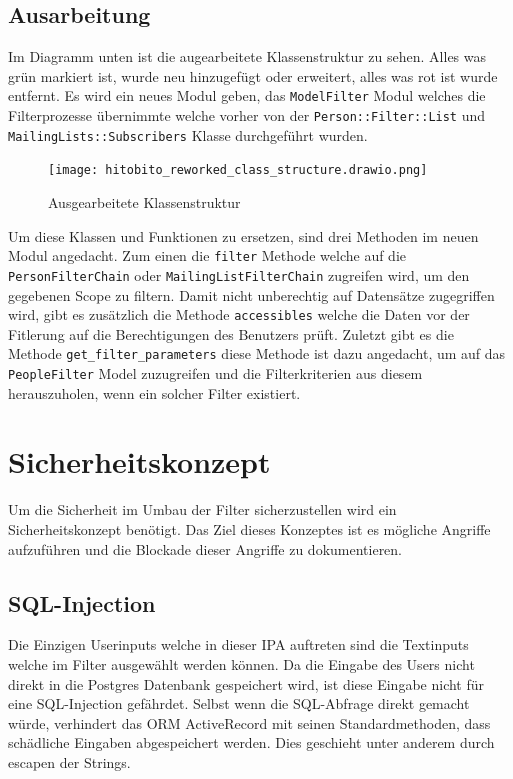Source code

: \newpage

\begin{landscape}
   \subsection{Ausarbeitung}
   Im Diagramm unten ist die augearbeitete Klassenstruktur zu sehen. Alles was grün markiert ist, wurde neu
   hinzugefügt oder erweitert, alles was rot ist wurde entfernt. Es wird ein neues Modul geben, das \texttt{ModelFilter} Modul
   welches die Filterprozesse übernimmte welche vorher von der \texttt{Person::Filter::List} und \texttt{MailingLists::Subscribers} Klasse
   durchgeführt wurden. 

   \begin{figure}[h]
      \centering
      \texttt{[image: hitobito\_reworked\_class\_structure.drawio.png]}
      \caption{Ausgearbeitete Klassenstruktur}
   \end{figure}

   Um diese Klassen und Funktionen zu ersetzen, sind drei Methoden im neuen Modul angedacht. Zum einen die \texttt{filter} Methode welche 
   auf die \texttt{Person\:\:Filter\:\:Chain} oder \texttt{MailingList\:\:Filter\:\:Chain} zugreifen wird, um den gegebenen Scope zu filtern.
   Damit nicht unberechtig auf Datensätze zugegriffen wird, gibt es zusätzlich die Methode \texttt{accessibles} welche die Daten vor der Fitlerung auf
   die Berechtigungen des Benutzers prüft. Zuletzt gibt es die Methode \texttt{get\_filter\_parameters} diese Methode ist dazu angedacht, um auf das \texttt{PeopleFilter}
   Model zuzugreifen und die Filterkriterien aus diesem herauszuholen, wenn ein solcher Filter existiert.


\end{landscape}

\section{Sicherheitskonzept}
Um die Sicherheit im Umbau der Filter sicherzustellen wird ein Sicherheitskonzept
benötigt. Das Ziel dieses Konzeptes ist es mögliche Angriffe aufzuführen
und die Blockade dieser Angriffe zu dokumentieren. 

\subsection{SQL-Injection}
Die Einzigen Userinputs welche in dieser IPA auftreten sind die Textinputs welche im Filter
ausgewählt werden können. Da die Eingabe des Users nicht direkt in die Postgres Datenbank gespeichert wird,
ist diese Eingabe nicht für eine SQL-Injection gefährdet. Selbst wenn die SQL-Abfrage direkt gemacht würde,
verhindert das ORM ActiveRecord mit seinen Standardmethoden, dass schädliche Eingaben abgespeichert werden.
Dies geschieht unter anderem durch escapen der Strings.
********************
• **EXERCISE DESCRIPTION**
Copy each line of the data above that holds "Sicherheitskonzept".

• **EXERCISE ANSWER**
\section{Sicherheitskonzept}
Um die Sicherheit im Umbau der Filter sicherzustellen wird ein Sicherheitskonzept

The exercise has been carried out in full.